Name Type Description
dataset_id str

Unique identifier for the dataset.

dataset_create_time datetime

The creation time of the dataset.

dataset_name str

The name of the dataset.

dataset_type Optional[str]

The type of the dataset, if specified.

dataset_modified_time Optional[datetime]

The last modification time of the dataset, if any.

user Optional[NomadUser]

The user associated with the dataset, if any.

doi Optional[str]

The Digital Object Identifier (DOI) of the dataset, if any.

pid Optional[int]

The persistent identifier (PID) of the dataset, if any.

m_annotations Optional[dict]

A dictionary of metadata annotations associated with the dataset, if any.

Source code in martignac/nomad/datasets.py
@dataclass(frozen=True)
class NomadDataset:
    """
    Represents a dataset within the NOMAD system.

    This class defines the structure of a dataset object used in the NOMAD application, including its metadata and
    associated user information.
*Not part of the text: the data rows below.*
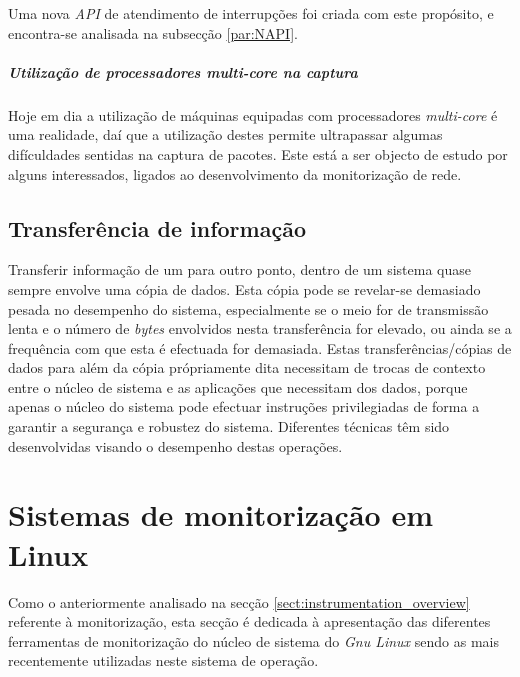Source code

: Uma nova \textit{API} de atendimento de interrupções foi criada com este propósito, e encontra-se analisada na subsecção \ref{par:NAPI}.

\subparagraph*{Utilização de processadores \textit{multi-core} na captura}
Hoje em dia a utilização de máquinas equipadas com processadores \textit{multi-core} é uma realidade, daí que a utilização destes permite ultrapassar algumas difículdades sentidas na captura de pacotes.
Este está a ser objecto de estudo por alguns interessados, ligados ao desenvolvimento da monitorização de rede.


\subsection{Transferência de informação}\label{sect:transf_information}


Transferir informação de um para outro ponto, dentro de um sistema quase sempre envolve uma cópia de dados.
Esta cópia pode se revelar-se demasiado pesada no desempenho do sistema, especialmente se o meio for de transmissão lenta e o número de \textit{bytes} envolvidos nesta transferência for elevado, ou ainda se a frequência com que esta é efectuada for demasiada.
Estas transferências/cópias de dados para além da cópia própriamente dita necessitam de trocas de contexto entre o núcleo de sistema e as aplicações que necessitam dos dados, porque apenas o núcleo do sistema pode efectuar instruções privilegiadas de forma a garantir a segurança e robustez do sistema.
Diferentes técnicas têm sido desenvolvidas visando o desempenho destas operações. 




\section{Sistemas de monitorização em Linux}\label{sect:instrumentacao_casos_linux}

Como o anteriormente analisado na secção \ref{sect:instrumentation_overview} referente à monitorização, esta secção é dedicada à apresentação das diferentes ferramentas de monitorização do núcleo de sistema do \textit{Gnu Linux} sendo as mais recentemente utilizadas neste sistema de operação.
It is designed to be immutable, with all attributes set at the time of instantiation.

    Attributes:
        dataset_id (str): Unique identifier for the dataset.
        dataset_create_time (dt.datetime): The creation time of the dataset.
        dataset_name (str): The name of the dataset.
        dataset_type (Optional[str]): The type of the dataset, if specified.
        dataset_modified_time (Optional[dt.datetime]): The last modification time of the dataset, if any.
        user (Optional[NomadUser]): The user associated with the dataset, if any.
        doi (Optional[str]): The Digital Object Identifier (DOI) of the dataset, if any.
        pid (Optional[int]): The persistent identifier (PID) of the dataset, if any.
        m_annotations (Optional[dict]): A dictionary of metadata annotations associated with the dataset, if any.
    """

    dataset_id: str
    dataset_create_time: dt.datetime
    dataset_name: str
    dataset_type: Optional[str] = None
    dataset_modified_time: Optional[dt.datetime] = None
    user: Optional[NomadUser] = None
    doi: Optional[str] = None
    pid: Optional[int] = None
    m_annotations: Optional[dict] = None
    use_prod: Optional[bool] = None

    @property
    def base_url(self) -> Optional[str]:
        if self.use_prod is not None:
            return get_nomad_base_url(self.use_prod)
        return None

    @property
    def nomad_gui_url(self) -> str:
        if self.base_url is None:
            raise ValueError(f"missing attribute 'use_prod' for entry {self}")
        return f"{self.base_url}/gui/user/datasets/dataset/id/{self.dataset_id}"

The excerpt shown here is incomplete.